There’s something so appealing about the bright yellowy-orange of orange curd, like a thousand tiny suns contained within a mason jar.

It may be raining today but I’m feeling the excitement of Spring. The flowers are blooming, tiny cherry blossoms line the streets and we’ve even had a few days warm enough to go without a jacket. My eyes may be itchy but my heart is singing.

Maybe it’s the color? Maybe it’s the flavor? The start of spring often finds me making orange curd, usually for filling cupcakes and cakes, but there are a whole variety of things you can do with it.

How to Make Silky Smooth Orange Curd

There is an ongoing debate about whether to use egg yolks or whole eggs when making curd.
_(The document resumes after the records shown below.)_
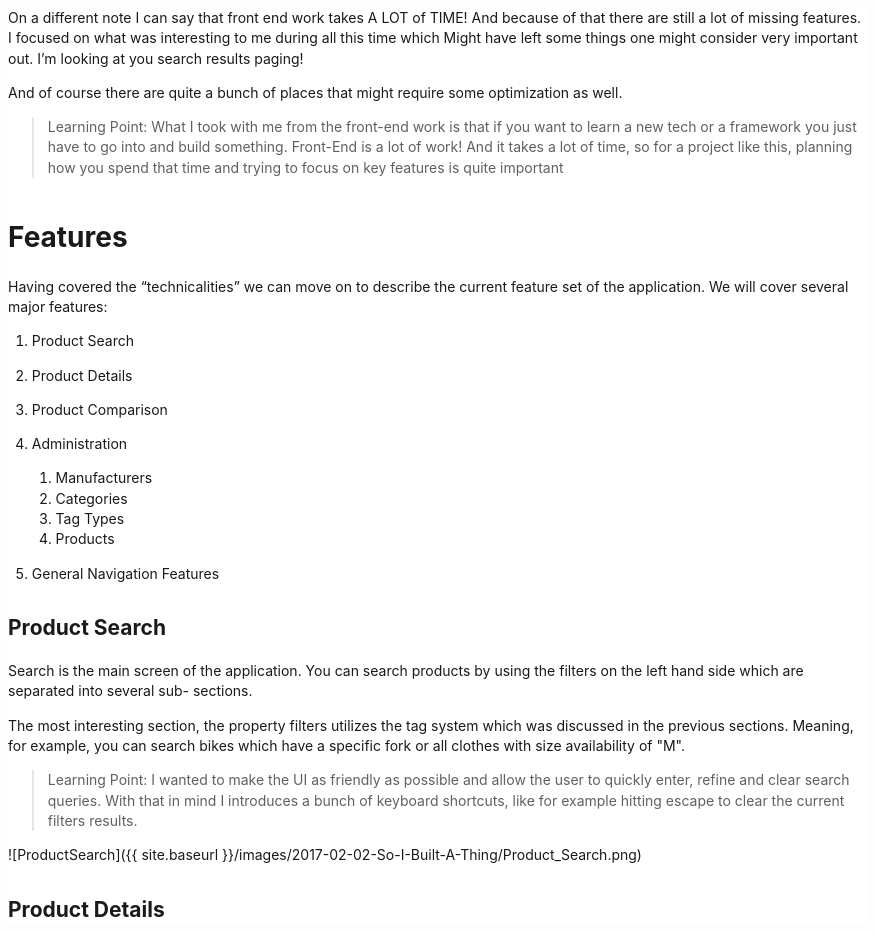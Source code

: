 On a different note I can say that front end work takes A LOT of TIME! And
because of that there are still a lot of missing features. I focused on what
was interesting to me during all this time which Might have left some things
one might consider very important out. I’m looking at you search results
paging!

And of course there are quite a bunch of places that might require some
optimization as well.

> Learning Point: What I took with me from the front-end work is that if you
> want to learn a new tech or a framework you just have to go into and build
> something. Front-End is a lot of work! And it takes a lot of time, so for a
> project like this, planning how you spend that  time and trying to focus on
> key features is quite important

# Features

Having covered the “technicalities” we can move on to describe the current
feature set of the application. We will cover several major features:

1. Product Search
2. Product Details
3. Product Comparison

4. Administration
   1. Manufacturers
   2. Categories
   3. Tag Types
   4. Products

5. General Navigation Features


## Product Search

Search is the main screen of the application. You can search products by using
the filters on the left hand side which are separated into several sub-
sections.

The most interesting section, the property filters utilizes the tag system
which was discussed in the previous sections. Meaning, for example,  you can
search bikes which have a specific fork or all clothes with size availability
of "M".

> Learning Point: I wanted to make the UI as friendly as possible and allow
> the user to quickly enter, refine and clear search queries. With that in
> mind I introduces a bunch of keyboard shortcuts, like for example hitting
> escape to clear the current filters results.

![ProductSearch]({{ site.baseurl }}/images/2017-02-02-So-I-Built-A-Thing/Product_Search.png)

## Product Details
Egg yolks will result in a richer curd and are easier to cook with. Egg whites, while lighter, have a tendency to curdle and unless carefully cooked will ruin the texture of your curd.

If you’re looking for an easy and silky smooth orange curd then this recipe is for you.

Zesty orange curd recipe

First you want to melt the butter over medium-low heat and then add the sugar, orange juice and zest. Once well combined add the lightly beaten egg yolks.

You will want to whisk the mixture continuously. You don’t want poached eggs. Keep whisking and the heat will distribute evenly.

You also want to watch the thickness of the mixture because at the ten to fifteen minute mark you’ll see a slight thickening (it’s subtle) that lets you know the orange curd is done.

If you have a candy thermometer you can measure the temperature. Once it reaches  170C / 340F it’s done.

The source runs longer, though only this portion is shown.